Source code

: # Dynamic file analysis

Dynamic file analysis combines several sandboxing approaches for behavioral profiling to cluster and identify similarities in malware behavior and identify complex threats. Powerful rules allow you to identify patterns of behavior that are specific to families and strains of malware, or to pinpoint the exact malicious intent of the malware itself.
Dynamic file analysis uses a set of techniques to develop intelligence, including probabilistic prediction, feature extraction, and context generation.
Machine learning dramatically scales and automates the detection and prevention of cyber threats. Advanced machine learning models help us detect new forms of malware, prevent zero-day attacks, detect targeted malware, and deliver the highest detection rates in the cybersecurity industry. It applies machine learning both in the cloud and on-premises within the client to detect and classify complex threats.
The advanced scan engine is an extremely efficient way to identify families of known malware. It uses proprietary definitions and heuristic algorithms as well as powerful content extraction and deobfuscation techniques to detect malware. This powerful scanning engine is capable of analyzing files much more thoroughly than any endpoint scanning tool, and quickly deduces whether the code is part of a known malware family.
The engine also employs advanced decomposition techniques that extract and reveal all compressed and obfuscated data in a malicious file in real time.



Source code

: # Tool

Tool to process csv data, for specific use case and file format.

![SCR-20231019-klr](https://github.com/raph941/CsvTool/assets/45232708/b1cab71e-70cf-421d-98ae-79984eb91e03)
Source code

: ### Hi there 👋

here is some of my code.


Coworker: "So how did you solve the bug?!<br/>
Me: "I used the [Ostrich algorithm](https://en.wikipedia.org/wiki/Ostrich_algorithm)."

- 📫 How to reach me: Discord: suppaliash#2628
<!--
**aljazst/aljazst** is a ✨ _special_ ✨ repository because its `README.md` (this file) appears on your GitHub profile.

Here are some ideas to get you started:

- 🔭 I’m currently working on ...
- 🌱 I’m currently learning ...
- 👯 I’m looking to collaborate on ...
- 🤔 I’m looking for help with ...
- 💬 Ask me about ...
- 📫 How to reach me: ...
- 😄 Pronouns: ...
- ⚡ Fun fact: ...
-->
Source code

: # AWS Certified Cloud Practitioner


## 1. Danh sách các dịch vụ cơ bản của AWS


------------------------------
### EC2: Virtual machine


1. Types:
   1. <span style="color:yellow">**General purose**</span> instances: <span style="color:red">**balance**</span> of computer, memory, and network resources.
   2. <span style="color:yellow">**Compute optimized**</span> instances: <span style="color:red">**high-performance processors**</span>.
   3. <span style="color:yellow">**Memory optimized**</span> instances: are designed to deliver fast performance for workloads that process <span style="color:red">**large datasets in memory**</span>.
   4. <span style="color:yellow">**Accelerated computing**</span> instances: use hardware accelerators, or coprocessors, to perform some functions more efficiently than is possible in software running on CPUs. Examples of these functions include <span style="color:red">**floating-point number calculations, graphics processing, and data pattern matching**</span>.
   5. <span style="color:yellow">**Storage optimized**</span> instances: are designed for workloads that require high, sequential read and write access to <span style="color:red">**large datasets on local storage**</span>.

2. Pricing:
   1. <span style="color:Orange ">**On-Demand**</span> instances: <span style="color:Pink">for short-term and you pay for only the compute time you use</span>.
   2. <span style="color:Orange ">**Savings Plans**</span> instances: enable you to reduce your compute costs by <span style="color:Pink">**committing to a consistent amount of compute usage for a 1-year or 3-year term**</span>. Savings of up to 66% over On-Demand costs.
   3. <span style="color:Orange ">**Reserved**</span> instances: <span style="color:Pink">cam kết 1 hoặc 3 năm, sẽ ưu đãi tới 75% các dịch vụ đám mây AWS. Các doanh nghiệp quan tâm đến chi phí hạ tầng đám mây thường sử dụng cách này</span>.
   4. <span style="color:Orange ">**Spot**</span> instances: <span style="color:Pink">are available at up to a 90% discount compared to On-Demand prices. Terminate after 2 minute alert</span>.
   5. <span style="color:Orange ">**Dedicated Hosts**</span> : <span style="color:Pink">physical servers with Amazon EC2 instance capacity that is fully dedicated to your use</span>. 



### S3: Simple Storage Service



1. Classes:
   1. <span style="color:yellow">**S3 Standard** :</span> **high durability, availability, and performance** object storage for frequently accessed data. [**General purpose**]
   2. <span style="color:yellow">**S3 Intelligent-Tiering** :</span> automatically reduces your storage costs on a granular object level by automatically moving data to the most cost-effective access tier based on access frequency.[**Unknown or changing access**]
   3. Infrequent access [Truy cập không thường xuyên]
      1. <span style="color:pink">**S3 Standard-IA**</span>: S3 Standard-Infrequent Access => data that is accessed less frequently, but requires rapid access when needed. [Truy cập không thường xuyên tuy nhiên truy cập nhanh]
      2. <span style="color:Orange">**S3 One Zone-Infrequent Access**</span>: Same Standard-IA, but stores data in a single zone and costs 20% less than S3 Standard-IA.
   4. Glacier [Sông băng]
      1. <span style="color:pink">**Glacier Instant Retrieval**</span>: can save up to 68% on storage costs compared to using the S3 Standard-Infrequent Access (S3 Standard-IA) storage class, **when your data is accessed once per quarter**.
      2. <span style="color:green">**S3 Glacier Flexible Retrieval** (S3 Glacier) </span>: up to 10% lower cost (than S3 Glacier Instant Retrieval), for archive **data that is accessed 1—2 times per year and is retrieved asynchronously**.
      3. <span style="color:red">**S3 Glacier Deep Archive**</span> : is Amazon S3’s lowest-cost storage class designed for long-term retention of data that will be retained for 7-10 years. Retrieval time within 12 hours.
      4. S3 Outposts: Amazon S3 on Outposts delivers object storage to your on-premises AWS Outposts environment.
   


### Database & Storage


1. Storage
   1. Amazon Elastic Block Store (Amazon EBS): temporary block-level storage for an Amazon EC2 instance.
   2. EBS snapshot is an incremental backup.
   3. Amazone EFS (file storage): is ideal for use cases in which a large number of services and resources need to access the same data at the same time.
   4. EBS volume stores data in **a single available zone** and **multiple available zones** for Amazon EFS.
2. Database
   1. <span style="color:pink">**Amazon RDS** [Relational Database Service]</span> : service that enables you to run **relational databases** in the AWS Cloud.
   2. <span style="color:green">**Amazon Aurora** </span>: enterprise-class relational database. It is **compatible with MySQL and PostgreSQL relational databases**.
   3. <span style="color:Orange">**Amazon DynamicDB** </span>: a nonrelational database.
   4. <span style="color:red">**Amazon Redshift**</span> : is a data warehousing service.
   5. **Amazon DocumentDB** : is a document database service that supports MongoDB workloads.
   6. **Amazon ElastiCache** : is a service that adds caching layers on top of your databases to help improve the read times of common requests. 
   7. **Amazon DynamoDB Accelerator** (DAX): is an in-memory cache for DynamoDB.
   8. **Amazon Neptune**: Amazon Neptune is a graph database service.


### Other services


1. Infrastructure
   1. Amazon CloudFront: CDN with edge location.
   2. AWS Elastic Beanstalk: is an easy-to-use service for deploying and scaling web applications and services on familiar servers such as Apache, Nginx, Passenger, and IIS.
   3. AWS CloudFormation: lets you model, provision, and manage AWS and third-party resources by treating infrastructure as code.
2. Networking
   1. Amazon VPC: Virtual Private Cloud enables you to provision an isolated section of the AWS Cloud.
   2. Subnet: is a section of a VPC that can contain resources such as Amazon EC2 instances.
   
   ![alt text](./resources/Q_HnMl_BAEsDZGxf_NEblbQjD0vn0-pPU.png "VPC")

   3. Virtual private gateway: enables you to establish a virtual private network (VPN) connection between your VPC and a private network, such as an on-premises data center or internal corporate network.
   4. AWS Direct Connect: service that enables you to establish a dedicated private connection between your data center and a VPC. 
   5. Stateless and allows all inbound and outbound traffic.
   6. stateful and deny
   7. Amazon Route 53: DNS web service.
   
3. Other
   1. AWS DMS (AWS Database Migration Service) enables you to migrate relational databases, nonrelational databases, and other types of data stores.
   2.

· · ·

#### [YOUR INSTRUCTIONS]
Above are the records; from them, give again exactly the lines from the one containing "The engine also" through the one containing "your GitHub profile.", both included.

#### [RESULT OF THE TASK]
The engine also employs advanced decomposition techniques that extract and reveal all compressed and obfuscated data in a malicious file in real time.



Source code

: # Tool

Tool to process csv data, for specific use case and file format.

![SCR-20231019-klr](https://github.com/raph941/CsvTool/assets/45232708/b1cab71e-70cf-421d-98ae-79984eb91e03)
Source code

: ### Hi there 👋

here is some of my code.


Coworker: "So how did you solve the bug?!<br/>
Me: "I used the [Ostrich algorithm](https://en.wikipedia.org/wiki/Ostrich_algorithm)."

- 📫 How to reach me: Discord: suppaliash#2628
<!--
**aljazst/aljazst** is a ✨ _special_ ✨ repository because its `README.md` (this file) appears on your GitHub profile.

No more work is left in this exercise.